Sunday, March 30, 2008

Rutlemania! The Rutles show on tour


The Rutles are on tour, sort of. It's actually Rutlemania, which if you're old enough to remember Beatlemania, means it's a bunch of other guys touring playing their music. Somehow, it works. Neil Innes, who created and sang in the original Rutles, and also in the classic comedy group the Bonzo Dog Doo-Dah Band was in the audience and we saw him after the show. Eric Idle of Monty Python fame was also in the original group, and apparently also touring with them, but it was his birthday and he was probably with friends and family.
Proper application of T&A makes any show better.

If you don't know who the Rutles are, go to Netflix and rent The Rutles: All You Need is Cash, the 1978 mockumentary that predates, and inspired This is Spinal Tap. If you're a Beatles maniac like Master Comedian and Leading Asshole in the State Adam Wilson, there are so many jokes and homages that you'll be snickering like... Adam seeing a 'giner. If you're a fan like me, the movie is still great. So you'll be snickering like me, when Adam pronounces the word "vagina." It helps to know the basics of Beatles music and history so you can get the parodies, but the music is quite good in itself. Neil Innes and Eric Idle's musical backgrounds help a lot here, and a few of the songs sound so reminiscent of Beatles songs, but subtly so, that you'll be tapping your foot but also be amused at how they cleverly take the musical spirit of several Beatles songs and merge them into one that sounds good on its own.


Blue Suede Schubert captures the Beatles' early sound.

We saw them at the Blender theater in Gramercy, where I recently saw the Pillows. It's a well-designed small venue. They had chairs out for this show and we were in the second row. The show is part musical revue, part movie, and part Broadway. The new Rutles come out and play, with some dancing girls, then the stage goes dark as the projection screen shows clips from the Rutles movies. Many of the clips were from the sequel Can't Buy Me Lunch, which mostly consists of celebrity interviews, and is quite funny. Then there are some short vignettes with the band making jokes. It was a great time to remember the Rutles and re-live some of the great gags from the movie, such as when Ron Nasty, the John Lennon-alike, starts dating an avant-garde Nazi artist girl whose father "invented World War II."

You can be my Yoko Ono...

They had many costume changes of course, and when they reached the Tragical History Tour era they threw beach balls in the audience.

They even showed the Yellow Submarine animation spoof from the movie during this era, one of the more clever gags of the film.
Proper application of T&A can make any blog better.
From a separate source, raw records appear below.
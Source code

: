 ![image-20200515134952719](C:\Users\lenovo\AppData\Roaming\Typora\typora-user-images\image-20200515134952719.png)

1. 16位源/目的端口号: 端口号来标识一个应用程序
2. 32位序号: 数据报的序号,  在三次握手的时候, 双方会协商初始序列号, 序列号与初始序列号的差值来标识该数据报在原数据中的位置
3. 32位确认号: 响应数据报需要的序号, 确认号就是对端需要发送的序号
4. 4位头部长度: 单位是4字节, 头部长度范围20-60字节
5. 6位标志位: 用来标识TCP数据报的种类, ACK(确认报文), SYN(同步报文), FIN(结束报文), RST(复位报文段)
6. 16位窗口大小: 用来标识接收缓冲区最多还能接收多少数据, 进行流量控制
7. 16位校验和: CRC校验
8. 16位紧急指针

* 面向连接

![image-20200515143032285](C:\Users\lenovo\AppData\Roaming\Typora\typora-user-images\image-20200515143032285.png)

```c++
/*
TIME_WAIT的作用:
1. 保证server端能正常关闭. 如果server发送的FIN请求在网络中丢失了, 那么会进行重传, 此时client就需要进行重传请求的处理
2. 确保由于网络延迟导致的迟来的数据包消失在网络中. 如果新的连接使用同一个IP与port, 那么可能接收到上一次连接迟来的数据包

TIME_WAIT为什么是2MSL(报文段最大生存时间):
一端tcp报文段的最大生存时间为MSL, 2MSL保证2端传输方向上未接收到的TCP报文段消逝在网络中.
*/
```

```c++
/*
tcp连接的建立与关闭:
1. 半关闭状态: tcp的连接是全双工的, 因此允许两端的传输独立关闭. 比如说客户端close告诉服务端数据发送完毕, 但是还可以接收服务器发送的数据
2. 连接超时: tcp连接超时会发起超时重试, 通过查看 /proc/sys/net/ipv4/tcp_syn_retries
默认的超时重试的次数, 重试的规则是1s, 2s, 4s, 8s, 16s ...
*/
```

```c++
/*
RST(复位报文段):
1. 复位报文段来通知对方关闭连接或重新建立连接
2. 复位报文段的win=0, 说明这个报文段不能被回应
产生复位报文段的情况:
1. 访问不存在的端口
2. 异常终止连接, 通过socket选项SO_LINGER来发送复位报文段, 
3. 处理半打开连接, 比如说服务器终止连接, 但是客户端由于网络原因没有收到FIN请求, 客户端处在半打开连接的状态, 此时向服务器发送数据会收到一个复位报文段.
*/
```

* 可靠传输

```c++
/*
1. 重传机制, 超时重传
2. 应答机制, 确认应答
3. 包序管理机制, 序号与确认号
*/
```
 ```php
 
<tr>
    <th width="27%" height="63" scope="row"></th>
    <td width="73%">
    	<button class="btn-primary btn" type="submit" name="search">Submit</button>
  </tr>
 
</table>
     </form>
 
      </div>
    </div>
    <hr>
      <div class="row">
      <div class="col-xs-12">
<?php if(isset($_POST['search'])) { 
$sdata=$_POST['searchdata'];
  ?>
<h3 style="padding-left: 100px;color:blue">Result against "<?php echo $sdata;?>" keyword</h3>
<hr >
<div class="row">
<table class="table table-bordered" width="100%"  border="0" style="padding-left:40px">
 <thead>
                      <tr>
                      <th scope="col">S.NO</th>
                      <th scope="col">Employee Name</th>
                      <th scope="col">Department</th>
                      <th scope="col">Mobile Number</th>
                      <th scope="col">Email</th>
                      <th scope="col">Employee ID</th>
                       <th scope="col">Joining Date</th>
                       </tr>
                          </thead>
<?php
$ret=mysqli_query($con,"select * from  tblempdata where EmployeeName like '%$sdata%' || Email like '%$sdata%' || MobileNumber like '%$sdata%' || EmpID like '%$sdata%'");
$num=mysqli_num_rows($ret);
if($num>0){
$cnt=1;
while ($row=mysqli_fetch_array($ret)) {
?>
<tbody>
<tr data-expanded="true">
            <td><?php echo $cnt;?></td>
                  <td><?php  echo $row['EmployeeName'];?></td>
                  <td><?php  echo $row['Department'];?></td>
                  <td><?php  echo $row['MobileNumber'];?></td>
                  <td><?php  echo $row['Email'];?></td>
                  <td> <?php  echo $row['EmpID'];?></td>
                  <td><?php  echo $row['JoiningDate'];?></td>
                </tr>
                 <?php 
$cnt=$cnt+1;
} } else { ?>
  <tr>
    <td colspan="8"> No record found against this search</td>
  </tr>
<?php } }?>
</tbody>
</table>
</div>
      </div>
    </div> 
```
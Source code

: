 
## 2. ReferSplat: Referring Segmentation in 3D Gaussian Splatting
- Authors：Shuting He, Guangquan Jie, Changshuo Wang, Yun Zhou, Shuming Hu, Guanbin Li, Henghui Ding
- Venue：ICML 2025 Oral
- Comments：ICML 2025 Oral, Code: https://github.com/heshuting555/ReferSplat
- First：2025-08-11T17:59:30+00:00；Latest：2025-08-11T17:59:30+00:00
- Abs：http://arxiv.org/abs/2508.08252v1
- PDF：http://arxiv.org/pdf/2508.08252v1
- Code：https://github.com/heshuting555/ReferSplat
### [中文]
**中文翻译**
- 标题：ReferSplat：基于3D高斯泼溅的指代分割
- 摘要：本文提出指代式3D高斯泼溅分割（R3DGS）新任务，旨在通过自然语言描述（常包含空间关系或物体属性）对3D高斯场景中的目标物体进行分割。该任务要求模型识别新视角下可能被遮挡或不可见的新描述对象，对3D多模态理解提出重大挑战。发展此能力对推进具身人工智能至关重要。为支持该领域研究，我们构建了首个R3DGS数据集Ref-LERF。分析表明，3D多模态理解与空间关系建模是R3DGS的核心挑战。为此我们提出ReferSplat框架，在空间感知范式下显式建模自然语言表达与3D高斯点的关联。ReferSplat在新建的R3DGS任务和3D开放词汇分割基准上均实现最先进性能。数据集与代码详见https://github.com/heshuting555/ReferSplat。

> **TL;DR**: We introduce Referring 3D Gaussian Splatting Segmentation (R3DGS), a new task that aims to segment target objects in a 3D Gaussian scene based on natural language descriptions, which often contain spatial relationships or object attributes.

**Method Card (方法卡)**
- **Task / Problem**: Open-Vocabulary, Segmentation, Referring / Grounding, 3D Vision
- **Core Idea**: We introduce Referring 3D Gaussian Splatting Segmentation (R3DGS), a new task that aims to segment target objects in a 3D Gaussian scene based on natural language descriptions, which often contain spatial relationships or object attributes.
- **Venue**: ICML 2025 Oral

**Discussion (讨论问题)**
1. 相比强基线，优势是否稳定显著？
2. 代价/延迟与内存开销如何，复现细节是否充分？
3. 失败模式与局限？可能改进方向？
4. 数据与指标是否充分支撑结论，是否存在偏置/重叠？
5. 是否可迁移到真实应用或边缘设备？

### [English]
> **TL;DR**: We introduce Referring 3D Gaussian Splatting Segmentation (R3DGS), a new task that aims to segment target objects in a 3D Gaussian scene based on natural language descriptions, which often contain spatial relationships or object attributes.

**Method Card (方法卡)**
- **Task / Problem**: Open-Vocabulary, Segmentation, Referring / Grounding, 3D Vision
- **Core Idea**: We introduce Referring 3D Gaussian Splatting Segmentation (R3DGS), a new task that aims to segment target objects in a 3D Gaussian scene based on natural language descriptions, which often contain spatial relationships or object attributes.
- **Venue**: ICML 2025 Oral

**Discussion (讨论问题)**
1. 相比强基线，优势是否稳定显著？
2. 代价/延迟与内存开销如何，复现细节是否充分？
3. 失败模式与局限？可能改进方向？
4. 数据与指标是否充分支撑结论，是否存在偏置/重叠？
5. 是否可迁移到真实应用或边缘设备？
They mimic every era of Beatles history, and end with a re-enactment of the rooftop concert, poking fun here and there.

John Lennon loved the movie, which is surprising since he takes the majority of the ribbing. McCartney apparently always answers "no comment" about it, Ringo liked the happy parts but thought the break-up stuff was too close to home, and George Harrison was actually involved in the writing of it.
Instead of just being Indian influenced, the George character is actually Indian in the Rutles.

The finale was excellent and instead of encores, they smartly segued into a medley of Beatles covers, including "Get Back," "I Saw Her Standing There," and "Twist and Shout." A great ending to a great show.


3 song medley.

After the show we met Neil Innes hanging outside the theater. He was talking to friends, so Adam and I just said we loved his work. At the time I actually didn't know he was in the Bonzo Dog Band, or I would have mugged him for a photo too. I hate being rude to celebrities, even minor ones, and he seemed preoccupied with friends. If he looked like he was sitting there with a "I hope someone recognizes me!" face on, I'd have done it. It was cool to meet him after the show anyway. Go see them if they come to your town!